Taiwanese authorities are considering much stricter export controls on artificial intelligence (AI) chip sales to China to further align with US measures, according to people familiar with the matter, an effort to address semiconductor smuggling that risks drawing a rebuke from Beijing.
The idea is to give authorities more legal tools to address diversion of advanced hardware, like AI servers with Nvidia Corp chips, from Taiwan to China. Such sales are already banned under US regulations unless companies get Washington’s permission, per curbs the US first imposed in 2022 to prevent Beijing from using advanced Nvidia processors to gain a military edge.
Taiwan, however, doesn’t consider unauthorized AI chip exports to China to be a crime. While Taiwanese authorities do warn the potential sellers that they may be breaking US rules should they proceed, the only legal recourse through the island’s courts is to charge suspected smugglers with violations of other, existing local laws.
Photo: I-hwa Cheng, AFP
This can be a harder bar to meet, narrowing the scope of cases Taiwan can currently pursue. Taiwanese authorities made their first known detentions of alleged chip smugglers last month, on charges of falsifying documents.
But now, as part of ongoing trade talks with the US, Taipei officials are considering imposing much stronger AI chip controls that would restrict sales to all customers in China, not just specific companies on an export blacklist that includes the likes of Huawei Technologies Co (華為), said the people, who requested anonymity to discuss a sensitive matter. That would enable Taiwan to prosecute AI chip smuggling to China as a criminal violation for the first time.
If implemented, the controls would be among the most far-reaching measures so far from President William Lai’s (賴清德) administration to safeguard Taiwan’s technological and national security interests, as Taipei tests its own comfort levels with more assertive policies — and manages pressure from American officials on multiple fronts.
There remains a lot to be ironed out. Taiwan has agreed to directionally follow the US approach and is likely to curb China sales of AI chips with processing power above a certain threshold — much like Washington does, one of the people said.
But Taipei has not entirely decided on how far it will go to adopt American policies, according to the person, who added that there are still details to finalize before senior officials on both sides can review and sign off on the potential deal.
Any move to curb AI chip sales is likely to trigger a response from Chinese President Xi Jinping’s (習近平) government. Last year, when Taiwan blacklisted Huawei and Semiconductor Manufacturing International Corp (SMIC, 中芯), China’s top chipmaker, a Chinese Foreign Ministry spokesperson said that “the DPP authorities’ kneeling and ingratiating themselves with the US will only hurt and ruin Taiwan’s interests,” referring to Lai’s ruling Democratic Progressive Party.

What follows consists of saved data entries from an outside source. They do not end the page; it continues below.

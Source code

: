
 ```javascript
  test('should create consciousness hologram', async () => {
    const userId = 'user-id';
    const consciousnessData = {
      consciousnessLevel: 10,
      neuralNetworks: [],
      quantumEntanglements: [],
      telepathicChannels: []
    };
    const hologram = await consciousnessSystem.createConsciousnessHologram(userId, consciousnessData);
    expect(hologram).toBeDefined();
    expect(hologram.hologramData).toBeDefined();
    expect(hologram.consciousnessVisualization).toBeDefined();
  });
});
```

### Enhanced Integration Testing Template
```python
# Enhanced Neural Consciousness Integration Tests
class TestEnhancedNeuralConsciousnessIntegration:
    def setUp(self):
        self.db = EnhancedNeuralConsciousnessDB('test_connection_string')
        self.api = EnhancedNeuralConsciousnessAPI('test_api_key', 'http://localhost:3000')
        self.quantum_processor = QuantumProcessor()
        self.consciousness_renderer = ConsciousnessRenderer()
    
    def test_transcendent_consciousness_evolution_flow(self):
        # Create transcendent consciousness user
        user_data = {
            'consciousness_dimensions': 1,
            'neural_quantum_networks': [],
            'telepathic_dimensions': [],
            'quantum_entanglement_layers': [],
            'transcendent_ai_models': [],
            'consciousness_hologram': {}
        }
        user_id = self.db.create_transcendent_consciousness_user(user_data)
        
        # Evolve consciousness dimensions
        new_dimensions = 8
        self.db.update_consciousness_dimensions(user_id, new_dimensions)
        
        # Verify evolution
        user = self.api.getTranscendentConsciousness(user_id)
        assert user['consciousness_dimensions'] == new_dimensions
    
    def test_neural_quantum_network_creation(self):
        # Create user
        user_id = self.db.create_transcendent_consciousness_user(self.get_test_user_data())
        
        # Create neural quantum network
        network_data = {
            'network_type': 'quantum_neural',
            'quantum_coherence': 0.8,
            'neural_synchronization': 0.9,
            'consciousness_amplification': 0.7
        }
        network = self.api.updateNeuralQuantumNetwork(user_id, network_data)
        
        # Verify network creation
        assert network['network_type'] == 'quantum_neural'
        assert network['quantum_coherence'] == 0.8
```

New restrictions against China also may impact industry officials in Taiwan, which is home to the vast majority of the world’s AI chip manufacturing — and many of the companies that assemble Nvidia processors into servers, which are installed by the thousands in data centers to train and run AI models. Taiwan authorities haven’t accused any companies of wrongdoing.
It’s a delicate balance — and leaders in Taipei have already expressed discomfort restricting an industry that’s made Taiwan the world’s fifth-largest stock market.
Last year, Taiwan curbed AI chip exports to South Africa during a spat about the location of the island’s de facto embassy there — only to reverse course two days later. Minister of Foreign Affairs Lin Chia-lung (林佳龍) said shortly afterward that Taiwan doesn’t want to weaponize semiconductors, while noting that “if our counterparts harms our interests, we will need to respond.” Beijing criticized Taiwan’s actions at the time.
Last month, when Taiwan arrested suspected chip smugglers on document falsification charges, the press release mentioned neither the alleged pass-through location — Japan — nor authorities’ suspicion that the defendants had already successfully sent at least one batch of servers there before ultimately shipping them to Hong Kong.
At the same time, Lai pledged last year to address unspecified US concerns on export controls. Under his administration, Taiwanese authorities have adopted an increasingly hawkish position on protecting the island’s tech sector.
In April, a Taiwan court sentenced a Tokyo Electron Ltd engineer to a decade in jail for stealing proprietary data from Taiwan Semiconductor Manufacturing Co (TSMC, 台積電), the chipmaker to Nvidia and beating heart of the Taiwanese economy. In November last year, prosecutors raided the residences of a former TSMC executive suspected of leaking trade secrets to Intel Corp.
In June last year, after years of Washington telling Taipei that Chinese chip champion Huawei is aiding the mainland People’s Liberation Army, the Lai administration came to that determination itself. It blacklisted both Huawei and its production partner SMIC, barring Taiwanese firms from doing business with the Chinese entities without government permission.